It Literally Takes a Village

georgann-and-kids.jpgBy Rachael Rifkin

It took Long Beach resident Georgann Gall more than 30 years to get to Africa. She first applied for the Peace Corps at the age of 17, but there were a couple of stops she had to make before she was ready to go.
“I sent for Peace Corps information when I was right out of high school. I wanted to go to Africa. Who knows why we have an affinity for a certain place or a certain group of people? For me it’s always been Africa–the culture, the music, the art, everything. I just love it. But then life happened,” said Gall.
Gall married at 19 and then had a son. She went into banking and was a bank manager at American Savings on Ocean Boulevard for nearly 30 years. Then she divorced.
“I just never thought it was possible.
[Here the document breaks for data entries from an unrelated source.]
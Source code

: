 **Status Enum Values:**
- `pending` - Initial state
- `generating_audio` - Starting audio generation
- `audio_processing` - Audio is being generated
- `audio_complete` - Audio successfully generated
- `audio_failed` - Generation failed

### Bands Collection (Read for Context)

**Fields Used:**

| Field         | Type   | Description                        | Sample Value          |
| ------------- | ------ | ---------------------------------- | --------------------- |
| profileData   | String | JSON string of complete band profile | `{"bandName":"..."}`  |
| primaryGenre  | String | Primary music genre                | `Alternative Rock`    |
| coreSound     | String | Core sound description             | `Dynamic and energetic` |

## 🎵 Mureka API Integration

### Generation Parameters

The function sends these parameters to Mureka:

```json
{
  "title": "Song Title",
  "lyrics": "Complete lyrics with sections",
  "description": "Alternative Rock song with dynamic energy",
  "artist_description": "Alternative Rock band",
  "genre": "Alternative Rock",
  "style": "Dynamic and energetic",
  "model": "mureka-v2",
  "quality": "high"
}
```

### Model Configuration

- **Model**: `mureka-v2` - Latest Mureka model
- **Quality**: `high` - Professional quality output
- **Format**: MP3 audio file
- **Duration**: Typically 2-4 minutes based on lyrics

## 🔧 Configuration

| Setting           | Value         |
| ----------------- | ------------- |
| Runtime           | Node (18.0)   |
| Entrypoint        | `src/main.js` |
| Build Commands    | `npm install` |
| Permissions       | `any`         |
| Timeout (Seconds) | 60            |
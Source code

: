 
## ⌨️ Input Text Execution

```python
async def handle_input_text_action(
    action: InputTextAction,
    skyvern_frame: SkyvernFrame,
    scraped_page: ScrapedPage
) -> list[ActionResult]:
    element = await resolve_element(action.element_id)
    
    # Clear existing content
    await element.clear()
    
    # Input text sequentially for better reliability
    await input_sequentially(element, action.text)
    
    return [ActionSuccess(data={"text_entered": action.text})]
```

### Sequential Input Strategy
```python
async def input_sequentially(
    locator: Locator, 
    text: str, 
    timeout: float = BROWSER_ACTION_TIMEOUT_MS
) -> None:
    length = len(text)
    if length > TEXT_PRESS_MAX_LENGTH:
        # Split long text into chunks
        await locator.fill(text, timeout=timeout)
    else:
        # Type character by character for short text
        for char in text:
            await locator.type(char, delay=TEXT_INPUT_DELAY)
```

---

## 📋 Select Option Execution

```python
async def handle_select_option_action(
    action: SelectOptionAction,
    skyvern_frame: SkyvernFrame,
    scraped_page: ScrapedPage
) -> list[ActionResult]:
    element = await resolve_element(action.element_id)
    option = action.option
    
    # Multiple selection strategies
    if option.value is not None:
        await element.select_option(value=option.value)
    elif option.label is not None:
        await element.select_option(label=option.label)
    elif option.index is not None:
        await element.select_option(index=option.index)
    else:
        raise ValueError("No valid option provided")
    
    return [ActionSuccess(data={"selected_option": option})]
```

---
It took my friend asking ‘If you could do anything in the world, what would it be?’ before I realized I could go. And that was it. I sold my house, quit my job and went to Africa,” said Gall. “Sometimes it’s a fear factor that prevents the idea from coming forward. But then someone else asks us a question that makes us confront it. I’ll never forget that person or that moment because it was life changing.”
Gall lived in the village of Ha Molapo in the small Southern African country of Lesotho. She worked with Ha Molapo orphans to start a garden so that the children could learn how to grow vegetables.
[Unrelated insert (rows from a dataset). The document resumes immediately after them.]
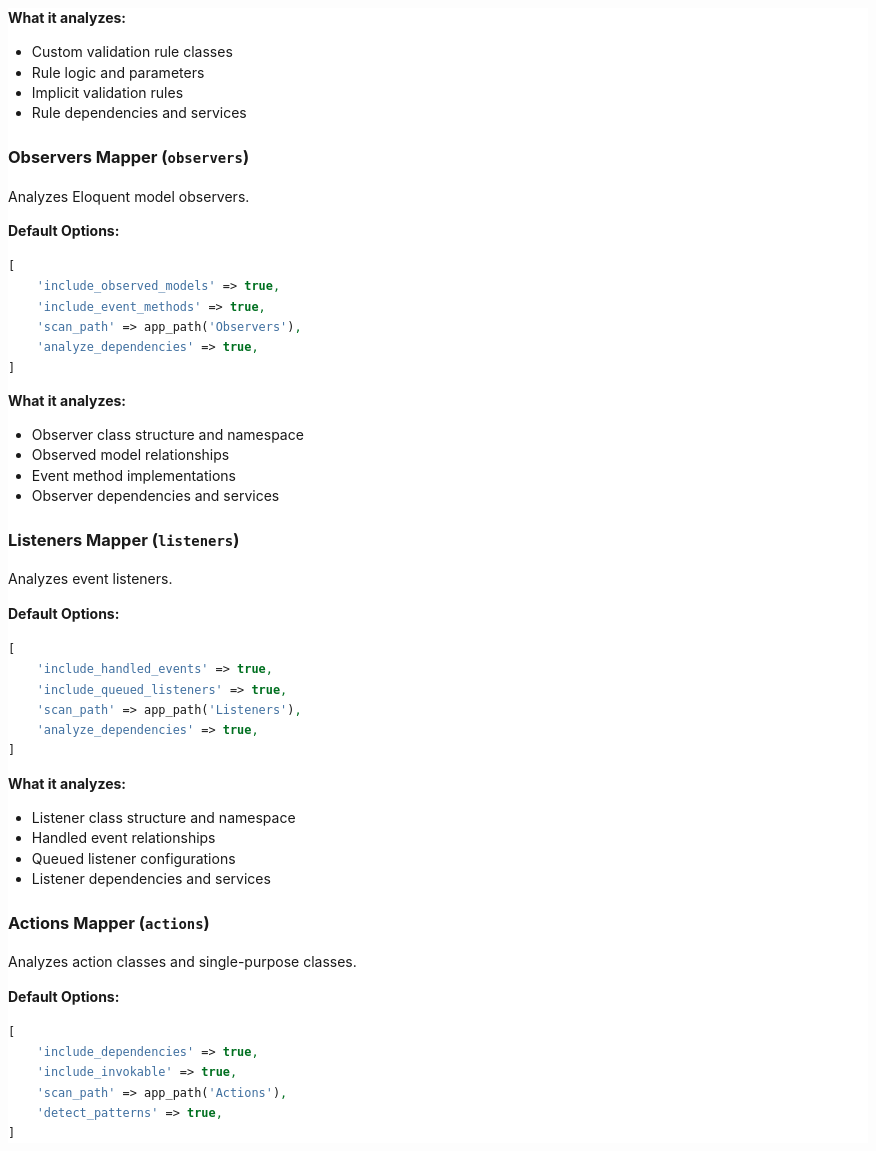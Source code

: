 **What it analyzes:**
- Custom validation rule classes
- Rule logic and parameters
- Implicit validation rules
- Rule dependencies and services

### Observers Mapper (`observers`)

Analyzes Eloquent model observers.

**Default Options:**
```php
[
    'include_observed_models' => true,
    'include_event_methods' => true,
    'scan_path' => app_path('Observers'),
    'analyze_dependencies' => true,
]
```

**What it analyzes:**
- Observer class structure and namespace
- Observed model relationships
- Event method implementations
- Observer dependencies and services

### Listeners Mapper (`listeners`)

Analyzes event listeners.

**Default Options:**
```php
[
    'include_handled_events' => true,
    'include_queued_listeners' => true,
    'scan_path' => app_path('Listeners'),
    'analyze_dependencies' => true,
]
```

**What it analyzes:**
- Listener class structure and namespace
- Handled event relationships
- Queued listener configurations
- Listener dependencies and services

### Actions Mapper (`actions`)

Analyzes action classes and single-purpose classes.

**Default Options:**
```php
[
    'include_dependencies' => true,
    'include_invokable' => true,
    'scan_path' => app_path('Actions'),
    'detect_patterns' => true,
]
```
“There are so many kids living by themselves. A 12-year-old will be the head of a household with a 10-year-old sibling and a five-year-old sibling. This is how they live–this is how I lived when I was there–in a little mud hut with a thatched roof and no running water. But I had money so I could buy gas, propane and candles. They have to beg in the village for food, soap, candles and matches,” said Gall.
While she was in Africa, she befriended a boy named Sethunya. He was 12 when he started working at the garden. His English was so good she eventually made him a supervisor. The next day he came in with an attendance chart.
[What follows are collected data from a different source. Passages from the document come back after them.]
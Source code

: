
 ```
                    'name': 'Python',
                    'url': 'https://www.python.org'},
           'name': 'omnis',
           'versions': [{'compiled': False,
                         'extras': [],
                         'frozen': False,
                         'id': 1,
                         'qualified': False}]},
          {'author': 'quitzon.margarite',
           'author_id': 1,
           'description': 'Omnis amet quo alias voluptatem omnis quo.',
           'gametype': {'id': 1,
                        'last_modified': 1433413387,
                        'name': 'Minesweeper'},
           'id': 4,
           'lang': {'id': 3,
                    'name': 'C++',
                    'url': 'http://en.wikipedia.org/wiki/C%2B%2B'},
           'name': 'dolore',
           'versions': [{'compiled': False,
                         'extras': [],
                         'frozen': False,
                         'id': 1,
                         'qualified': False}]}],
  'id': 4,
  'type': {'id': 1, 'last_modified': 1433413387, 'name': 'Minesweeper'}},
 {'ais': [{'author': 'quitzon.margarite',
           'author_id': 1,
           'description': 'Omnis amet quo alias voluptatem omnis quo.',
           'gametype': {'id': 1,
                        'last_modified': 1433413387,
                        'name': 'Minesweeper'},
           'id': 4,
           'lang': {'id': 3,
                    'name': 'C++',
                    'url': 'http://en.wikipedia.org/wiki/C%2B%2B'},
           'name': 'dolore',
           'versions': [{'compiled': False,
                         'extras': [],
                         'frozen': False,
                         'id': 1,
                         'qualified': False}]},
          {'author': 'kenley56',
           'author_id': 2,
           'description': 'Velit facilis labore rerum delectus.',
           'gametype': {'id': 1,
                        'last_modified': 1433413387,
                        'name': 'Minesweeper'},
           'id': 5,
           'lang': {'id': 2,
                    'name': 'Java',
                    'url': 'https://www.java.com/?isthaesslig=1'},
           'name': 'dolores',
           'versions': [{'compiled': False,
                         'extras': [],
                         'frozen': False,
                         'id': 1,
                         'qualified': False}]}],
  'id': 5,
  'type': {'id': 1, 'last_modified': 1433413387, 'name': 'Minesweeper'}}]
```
“I was impressed with him. He was very motivated. I started taking care of him and it was about a year before my service ended that I started the adoption proceedings,” said Gall.
Gall took Sethunya back with her to Long Beach in 2006 so he could get a good education. Last week he graduated from Polytechnic High School.
“He is 17 and graduating with honors. He is also graduating with 330 hours of volunteering time and the school only requires 40 hours,” said Gall.
Since being back, Gall has established Village Hope, a non-profit organization that assists the orphans of Ha Molapo, providing them with food, soap and clothing. In addition, she hopes to build a home for the children of Ha Molapo and provide them with computer training. She just recently left her banking job again to concentrate on fundraising for Village Hope full time.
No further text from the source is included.